**Task data**
○ ○ ○ ○ ○ ○ ○

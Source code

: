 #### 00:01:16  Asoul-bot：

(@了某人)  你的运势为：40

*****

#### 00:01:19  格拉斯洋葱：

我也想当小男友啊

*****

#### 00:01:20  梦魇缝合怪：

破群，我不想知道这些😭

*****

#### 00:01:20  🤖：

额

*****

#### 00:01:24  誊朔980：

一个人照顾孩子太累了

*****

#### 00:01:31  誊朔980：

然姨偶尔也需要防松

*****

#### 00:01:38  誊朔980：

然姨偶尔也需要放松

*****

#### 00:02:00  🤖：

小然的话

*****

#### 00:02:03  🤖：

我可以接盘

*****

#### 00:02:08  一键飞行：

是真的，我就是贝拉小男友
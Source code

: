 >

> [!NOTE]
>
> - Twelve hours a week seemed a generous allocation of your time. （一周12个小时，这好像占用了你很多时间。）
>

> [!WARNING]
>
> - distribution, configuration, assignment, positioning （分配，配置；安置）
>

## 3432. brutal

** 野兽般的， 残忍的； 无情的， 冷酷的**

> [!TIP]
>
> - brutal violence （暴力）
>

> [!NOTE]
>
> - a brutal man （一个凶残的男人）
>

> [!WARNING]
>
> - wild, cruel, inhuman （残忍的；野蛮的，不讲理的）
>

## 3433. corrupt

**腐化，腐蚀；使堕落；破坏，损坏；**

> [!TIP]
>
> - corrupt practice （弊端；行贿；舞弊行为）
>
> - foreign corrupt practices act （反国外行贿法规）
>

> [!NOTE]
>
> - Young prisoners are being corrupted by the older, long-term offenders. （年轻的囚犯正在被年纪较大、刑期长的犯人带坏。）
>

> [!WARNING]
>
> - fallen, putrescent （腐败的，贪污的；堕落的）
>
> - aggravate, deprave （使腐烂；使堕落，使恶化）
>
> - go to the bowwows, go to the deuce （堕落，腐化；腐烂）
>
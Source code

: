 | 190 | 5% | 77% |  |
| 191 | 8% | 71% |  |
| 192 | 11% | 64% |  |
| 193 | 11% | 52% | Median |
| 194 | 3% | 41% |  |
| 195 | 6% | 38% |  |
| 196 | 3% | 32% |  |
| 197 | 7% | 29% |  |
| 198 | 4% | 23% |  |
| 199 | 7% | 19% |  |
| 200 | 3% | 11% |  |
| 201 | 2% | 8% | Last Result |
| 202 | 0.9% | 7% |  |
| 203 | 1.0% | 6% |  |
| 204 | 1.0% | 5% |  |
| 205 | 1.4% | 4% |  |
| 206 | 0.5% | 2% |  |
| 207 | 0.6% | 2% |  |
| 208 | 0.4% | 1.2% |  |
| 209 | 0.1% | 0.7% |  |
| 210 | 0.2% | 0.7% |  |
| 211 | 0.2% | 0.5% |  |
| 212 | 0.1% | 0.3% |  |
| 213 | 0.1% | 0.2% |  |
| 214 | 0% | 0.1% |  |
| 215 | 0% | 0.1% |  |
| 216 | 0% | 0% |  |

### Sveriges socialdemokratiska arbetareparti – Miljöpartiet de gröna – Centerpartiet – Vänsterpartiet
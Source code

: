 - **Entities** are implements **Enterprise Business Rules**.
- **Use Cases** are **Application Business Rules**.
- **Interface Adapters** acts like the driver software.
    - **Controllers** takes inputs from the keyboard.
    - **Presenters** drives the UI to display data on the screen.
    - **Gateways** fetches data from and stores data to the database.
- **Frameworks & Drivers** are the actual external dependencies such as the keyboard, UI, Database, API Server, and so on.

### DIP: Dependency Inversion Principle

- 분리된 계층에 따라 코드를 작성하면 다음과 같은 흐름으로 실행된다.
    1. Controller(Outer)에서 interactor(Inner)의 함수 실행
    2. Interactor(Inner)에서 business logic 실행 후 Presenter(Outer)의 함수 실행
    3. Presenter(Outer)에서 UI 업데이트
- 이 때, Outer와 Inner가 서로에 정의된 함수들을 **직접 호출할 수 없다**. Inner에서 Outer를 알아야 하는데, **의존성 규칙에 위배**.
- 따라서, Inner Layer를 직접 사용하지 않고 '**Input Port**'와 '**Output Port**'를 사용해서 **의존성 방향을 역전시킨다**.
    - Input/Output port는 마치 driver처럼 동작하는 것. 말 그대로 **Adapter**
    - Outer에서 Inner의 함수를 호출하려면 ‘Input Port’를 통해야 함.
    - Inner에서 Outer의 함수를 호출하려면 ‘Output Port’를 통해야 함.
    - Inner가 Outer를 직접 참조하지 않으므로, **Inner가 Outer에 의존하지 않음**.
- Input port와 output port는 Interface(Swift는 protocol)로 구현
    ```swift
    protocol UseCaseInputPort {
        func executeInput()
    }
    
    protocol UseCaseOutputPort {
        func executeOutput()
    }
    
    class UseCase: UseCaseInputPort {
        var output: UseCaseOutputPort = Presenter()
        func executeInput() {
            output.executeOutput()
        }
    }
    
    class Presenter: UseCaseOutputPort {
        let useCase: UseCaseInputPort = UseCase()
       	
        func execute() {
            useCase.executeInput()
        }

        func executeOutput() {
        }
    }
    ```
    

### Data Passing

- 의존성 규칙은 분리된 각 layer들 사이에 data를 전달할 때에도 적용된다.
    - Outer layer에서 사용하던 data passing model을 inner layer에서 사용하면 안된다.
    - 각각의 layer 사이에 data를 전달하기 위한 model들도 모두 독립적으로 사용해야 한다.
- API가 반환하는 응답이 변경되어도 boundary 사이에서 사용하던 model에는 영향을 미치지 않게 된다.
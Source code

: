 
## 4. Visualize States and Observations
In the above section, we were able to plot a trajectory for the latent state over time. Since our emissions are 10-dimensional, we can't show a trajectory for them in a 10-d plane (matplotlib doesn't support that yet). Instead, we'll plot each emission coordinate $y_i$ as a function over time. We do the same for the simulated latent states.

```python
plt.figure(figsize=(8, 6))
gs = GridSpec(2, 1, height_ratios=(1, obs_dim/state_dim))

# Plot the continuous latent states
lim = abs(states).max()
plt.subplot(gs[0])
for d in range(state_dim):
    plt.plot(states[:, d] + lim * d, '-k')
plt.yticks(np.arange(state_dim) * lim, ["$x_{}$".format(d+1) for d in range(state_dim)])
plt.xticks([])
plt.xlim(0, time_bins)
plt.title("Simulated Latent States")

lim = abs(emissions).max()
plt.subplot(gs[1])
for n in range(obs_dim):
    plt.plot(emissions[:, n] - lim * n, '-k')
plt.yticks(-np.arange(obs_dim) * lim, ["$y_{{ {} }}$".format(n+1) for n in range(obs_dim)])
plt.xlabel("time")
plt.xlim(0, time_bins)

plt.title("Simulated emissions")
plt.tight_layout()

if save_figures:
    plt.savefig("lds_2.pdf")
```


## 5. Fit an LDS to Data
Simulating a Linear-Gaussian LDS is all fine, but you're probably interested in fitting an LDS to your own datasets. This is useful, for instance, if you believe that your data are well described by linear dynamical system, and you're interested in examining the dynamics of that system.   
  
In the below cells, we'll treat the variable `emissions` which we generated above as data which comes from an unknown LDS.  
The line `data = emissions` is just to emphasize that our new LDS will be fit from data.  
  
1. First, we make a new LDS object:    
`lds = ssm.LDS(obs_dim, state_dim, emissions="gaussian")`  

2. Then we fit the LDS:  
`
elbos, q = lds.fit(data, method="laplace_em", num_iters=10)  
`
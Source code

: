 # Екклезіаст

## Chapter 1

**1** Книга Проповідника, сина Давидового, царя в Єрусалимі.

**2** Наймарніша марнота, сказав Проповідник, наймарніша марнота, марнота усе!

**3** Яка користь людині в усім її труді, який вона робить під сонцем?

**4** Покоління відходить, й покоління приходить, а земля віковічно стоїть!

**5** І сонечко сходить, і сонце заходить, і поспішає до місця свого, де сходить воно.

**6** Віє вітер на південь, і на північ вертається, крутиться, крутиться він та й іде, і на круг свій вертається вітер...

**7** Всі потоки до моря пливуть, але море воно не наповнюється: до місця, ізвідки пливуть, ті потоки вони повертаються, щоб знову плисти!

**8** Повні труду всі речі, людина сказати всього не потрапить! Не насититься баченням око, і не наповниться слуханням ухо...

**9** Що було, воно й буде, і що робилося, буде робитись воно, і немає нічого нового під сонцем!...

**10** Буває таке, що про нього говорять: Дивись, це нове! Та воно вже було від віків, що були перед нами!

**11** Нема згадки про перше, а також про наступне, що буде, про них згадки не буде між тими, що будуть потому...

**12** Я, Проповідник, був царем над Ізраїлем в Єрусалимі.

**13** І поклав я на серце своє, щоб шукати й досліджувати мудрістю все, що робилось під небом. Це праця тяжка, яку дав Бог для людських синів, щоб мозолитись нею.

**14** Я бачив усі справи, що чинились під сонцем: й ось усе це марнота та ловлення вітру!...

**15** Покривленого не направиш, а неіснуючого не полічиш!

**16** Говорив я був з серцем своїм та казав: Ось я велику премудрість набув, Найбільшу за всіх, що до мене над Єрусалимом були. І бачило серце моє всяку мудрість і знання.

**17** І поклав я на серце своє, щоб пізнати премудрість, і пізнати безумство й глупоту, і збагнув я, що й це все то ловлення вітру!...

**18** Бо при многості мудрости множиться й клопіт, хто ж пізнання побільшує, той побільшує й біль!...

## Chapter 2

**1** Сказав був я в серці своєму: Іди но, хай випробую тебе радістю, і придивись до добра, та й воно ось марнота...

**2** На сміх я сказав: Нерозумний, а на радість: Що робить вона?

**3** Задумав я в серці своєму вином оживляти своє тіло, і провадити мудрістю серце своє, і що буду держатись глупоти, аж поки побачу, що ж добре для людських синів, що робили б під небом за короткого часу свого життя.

○ ○ ○ ○ ○ ○ ○

**Work instructions**
The answer to this exercise is one number: how many lines of the records above contain the string "UseCaseInputPort".

**Exercise solution**
3